As Wohldmann envisions it, the garden eventually will have a total of five raised beds, a spiral herb garden and a raised potato bin.
“We’ll be using a dense urban-style approach,” she said. “You can grow an amazing number of vegetables if you use a small space to its fullest capacity.”
“From a physical point of view, the garden’s location makes sense,” said Colin Donahue, associate vice president for facilities development and operations. “The area is visible to both dorm residents and NAHS students, which we hope will lead to collaboration and participation from a wide spectrum of students.”
The garden’s first raised beds were constructed by volunteers in March. Among them was Jean Porter, administrative analyst in academic resources and planning.
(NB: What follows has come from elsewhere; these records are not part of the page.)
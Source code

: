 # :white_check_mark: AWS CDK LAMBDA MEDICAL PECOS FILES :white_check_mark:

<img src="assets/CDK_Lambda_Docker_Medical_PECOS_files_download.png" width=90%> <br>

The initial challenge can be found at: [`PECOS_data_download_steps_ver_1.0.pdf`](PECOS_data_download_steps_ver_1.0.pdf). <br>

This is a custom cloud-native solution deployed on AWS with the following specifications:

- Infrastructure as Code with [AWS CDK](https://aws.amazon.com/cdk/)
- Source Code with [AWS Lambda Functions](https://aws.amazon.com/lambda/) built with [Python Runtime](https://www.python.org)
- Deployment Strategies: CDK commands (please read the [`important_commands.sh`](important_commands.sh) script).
“This garden is about good food choices and how to grow them,” said Porter. “It’s a working demonstration of sustainable practices with an educational component for healthy eating.”
“In the short term,” said Wohldmann, “volunteers that I organize will tend the garden, but in the long term we hope to incorporate classes into the garden. Anyone who works in the garden will be allowed to harvest some food, although I envision that most of the food will be used for cooking classes and demonstrations, and eventually donations to local food banks.”
Student Roger Motti ’10 helped create a prototype for the CSUN garden by building a raised-bed garden at nearby Hillel House. Motti hopes to continue mapping the edible landscape around the campus come fall, as part of his interdisciplinary graduate research in geography, food science and psychology.
To support the CSUN garden, Wohldmann and Motti are pursuing grants, and Wohldmann will donate funds she earns from teaching a Sustainability Practices class. Academic Resources and Planning staffers already have designated their annual “holiday” gift for the garden. Initial planting will take place in the fall.
“We hope to celebrate a wonderful first harvest,” said Wohldmann, “while providing a great teaching environment.”